Larger wavelengths suit the hydrodynamics of carangiform swimmers

TL;DR

This study uses numerical simulations to show that larger undulatory wavelengths enhance the hydrodynamic efficiency of carangiform fish by improving thrust, reducing drag, and lowering power consumption, with real fish kinematics outperforming prescribed models.

Contribution

It provides a detailed numerical analysis demonstrating how larger wavelengths improve hydrodynamic performance in carangiform swimmers, incorporating real fish kinematics.

Findings

Larger wavelengths increase thrust and reduce drag.

Real fish kinematics outperform prescribed motion models.
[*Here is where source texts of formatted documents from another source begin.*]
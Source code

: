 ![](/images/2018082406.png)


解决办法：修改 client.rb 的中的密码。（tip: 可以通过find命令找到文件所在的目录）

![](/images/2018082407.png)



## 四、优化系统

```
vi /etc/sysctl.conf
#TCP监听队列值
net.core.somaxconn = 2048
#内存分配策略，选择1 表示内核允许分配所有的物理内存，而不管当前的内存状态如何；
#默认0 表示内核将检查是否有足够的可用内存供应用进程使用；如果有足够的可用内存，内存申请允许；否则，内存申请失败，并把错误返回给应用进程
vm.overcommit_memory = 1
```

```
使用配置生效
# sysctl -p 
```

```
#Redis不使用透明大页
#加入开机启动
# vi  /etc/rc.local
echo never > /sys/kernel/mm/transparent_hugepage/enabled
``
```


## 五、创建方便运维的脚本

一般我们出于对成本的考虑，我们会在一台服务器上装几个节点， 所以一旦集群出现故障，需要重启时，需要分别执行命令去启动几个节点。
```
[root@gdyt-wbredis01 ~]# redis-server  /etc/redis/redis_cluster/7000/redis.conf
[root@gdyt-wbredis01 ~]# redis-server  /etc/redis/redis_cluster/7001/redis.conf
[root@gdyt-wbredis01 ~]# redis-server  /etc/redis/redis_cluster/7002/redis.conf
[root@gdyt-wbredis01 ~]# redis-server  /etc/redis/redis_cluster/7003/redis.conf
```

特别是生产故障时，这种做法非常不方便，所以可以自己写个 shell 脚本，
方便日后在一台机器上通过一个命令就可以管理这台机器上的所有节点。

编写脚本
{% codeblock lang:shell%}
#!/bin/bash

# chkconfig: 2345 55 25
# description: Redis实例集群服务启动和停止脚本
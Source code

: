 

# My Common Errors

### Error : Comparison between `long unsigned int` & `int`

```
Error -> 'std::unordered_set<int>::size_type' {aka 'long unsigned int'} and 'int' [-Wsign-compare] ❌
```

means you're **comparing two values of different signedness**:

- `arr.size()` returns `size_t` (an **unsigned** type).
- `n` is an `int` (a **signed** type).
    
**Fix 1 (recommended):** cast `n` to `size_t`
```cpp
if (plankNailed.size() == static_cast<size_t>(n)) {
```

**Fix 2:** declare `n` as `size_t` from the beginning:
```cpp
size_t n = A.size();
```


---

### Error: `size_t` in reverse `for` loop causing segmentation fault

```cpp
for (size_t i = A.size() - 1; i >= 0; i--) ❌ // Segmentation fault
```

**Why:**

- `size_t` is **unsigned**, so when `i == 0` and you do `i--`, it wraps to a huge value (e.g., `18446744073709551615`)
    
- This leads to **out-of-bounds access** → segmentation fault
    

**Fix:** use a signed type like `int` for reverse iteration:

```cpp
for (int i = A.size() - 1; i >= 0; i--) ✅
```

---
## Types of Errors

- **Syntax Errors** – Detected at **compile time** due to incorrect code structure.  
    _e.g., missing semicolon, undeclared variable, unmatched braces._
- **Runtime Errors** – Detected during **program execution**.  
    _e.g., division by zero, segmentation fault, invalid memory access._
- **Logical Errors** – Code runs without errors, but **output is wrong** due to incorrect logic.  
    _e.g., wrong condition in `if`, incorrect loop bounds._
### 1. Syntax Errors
Stronger vortices form with larger wavelengths, enhancing efficiency.

Abstract

The wavelength of undulatory kinematics of fish is an important parameter to determine their hydrodynamic performance. This study focuses on numerical examination of this feature by reconstructing the real physiological model and kinematics of steadily swimmning Jack Fish. We perform three-dimensional numerical simulations for flows over these models composed of the trunk, and dorsal, anal, and caudal fins. Moreover, we prescribe the carangiform-like motion for its undulation for a range of wavelengths. Undulation with larger wavelengths improves the hydrodynamic performance of the carangiform swimmer in terms of better thrust production by the caudal fin, lower drag production on the trunk, and reduced power consumption by the trunk. This coincides with the formation of stronger posterior body vortices and leading-edge vortices with more circulation on the caudal fin. The real kinematics of Jack Fish surpasses the performance of those with prescribed motion owing to the flexibility of the caudal fin.